# TASK INSTRUCTIONS
Read the records and gather each line that includes "addition".

# THE DATA
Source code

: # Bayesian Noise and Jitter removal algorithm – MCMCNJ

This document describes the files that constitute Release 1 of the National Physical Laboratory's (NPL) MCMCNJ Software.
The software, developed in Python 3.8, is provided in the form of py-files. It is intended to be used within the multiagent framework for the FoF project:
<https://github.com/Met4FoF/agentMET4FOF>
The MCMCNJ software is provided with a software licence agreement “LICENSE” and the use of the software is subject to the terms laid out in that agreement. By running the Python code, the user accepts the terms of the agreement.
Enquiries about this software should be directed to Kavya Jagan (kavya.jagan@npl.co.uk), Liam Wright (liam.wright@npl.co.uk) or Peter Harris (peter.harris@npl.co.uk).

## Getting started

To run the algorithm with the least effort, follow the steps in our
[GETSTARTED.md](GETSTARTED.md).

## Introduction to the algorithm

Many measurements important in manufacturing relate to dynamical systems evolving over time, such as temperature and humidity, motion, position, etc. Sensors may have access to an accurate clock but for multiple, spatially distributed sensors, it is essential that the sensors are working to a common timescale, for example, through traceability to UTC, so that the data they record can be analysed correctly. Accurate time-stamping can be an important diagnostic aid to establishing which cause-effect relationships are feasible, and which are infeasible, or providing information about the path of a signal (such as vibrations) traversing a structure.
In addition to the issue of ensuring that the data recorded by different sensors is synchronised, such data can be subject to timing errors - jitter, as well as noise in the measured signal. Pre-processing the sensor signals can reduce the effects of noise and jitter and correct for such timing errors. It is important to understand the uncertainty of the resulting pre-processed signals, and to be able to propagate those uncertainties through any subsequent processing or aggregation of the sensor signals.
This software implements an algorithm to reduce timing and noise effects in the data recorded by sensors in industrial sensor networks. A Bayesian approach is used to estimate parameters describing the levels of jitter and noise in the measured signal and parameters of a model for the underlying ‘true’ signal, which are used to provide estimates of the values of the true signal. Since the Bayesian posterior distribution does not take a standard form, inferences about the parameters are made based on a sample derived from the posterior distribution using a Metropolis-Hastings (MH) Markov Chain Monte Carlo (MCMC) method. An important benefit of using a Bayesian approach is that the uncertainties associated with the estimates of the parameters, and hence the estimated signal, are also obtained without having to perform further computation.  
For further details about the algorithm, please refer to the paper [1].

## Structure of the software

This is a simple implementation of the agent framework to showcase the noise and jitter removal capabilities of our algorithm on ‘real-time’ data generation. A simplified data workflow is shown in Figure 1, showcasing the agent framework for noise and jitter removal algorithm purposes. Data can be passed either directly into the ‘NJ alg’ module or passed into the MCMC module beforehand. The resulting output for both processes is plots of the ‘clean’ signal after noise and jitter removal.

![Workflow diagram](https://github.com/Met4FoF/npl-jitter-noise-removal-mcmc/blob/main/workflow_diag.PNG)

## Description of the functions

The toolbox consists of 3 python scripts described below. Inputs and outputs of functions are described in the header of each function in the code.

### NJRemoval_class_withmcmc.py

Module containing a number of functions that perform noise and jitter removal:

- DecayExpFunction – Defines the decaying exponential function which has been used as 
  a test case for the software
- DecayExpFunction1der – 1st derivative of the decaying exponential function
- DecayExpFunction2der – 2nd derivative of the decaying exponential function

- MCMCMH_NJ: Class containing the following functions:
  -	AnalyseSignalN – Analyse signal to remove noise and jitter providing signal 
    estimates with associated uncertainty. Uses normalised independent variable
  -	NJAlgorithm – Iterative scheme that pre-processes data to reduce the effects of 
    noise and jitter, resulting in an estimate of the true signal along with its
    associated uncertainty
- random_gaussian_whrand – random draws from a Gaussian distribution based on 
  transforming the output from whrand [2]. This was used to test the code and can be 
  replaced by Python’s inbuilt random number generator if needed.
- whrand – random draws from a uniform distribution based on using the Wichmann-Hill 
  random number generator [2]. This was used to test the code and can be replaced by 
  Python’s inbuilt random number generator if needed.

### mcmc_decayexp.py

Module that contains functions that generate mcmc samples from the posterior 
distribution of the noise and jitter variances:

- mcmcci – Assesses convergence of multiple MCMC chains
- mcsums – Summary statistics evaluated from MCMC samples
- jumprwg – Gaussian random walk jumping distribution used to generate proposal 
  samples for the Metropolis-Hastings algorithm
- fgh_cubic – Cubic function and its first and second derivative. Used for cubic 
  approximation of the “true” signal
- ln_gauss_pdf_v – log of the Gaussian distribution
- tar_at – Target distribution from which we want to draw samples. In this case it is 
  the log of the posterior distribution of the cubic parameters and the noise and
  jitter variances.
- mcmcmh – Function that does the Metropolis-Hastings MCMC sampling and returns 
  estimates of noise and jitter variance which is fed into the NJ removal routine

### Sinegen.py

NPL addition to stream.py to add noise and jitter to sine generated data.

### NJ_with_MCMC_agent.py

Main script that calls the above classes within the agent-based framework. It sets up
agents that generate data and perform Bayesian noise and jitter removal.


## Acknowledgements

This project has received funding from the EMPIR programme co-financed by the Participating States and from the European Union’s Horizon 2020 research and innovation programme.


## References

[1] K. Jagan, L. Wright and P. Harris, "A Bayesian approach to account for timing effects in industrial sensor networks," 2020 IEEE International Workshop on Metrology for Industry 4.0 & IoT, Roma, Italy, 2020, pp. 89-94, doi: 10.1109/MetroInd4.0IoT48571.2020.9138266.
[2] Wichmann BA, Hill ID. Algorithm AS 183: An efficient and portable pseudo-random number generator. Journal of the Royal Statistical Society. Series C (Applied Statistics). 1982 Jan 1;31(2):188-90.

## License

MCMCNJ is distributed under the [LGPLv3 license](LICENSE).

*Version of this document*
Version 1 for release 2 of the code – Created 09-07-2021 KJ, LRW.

# EXERCISE OUTPUT
In addition to the issue of ensuring that the data recorded by different sensors is synchronised, such data can be subject to timing errors - jitter, as well as noise in the measured signal. Pre-processing the sensor signals can reduce the effects of noise and jitter and correct for such timing errors. It is important to understand the uncertainty of the resulting pre-processed signals, and to be able to propagate those uncertainties through any subsequent processing or aggregation of the sensor signals.
NPL addition to stream.py to add noise and jitter to sine generated data.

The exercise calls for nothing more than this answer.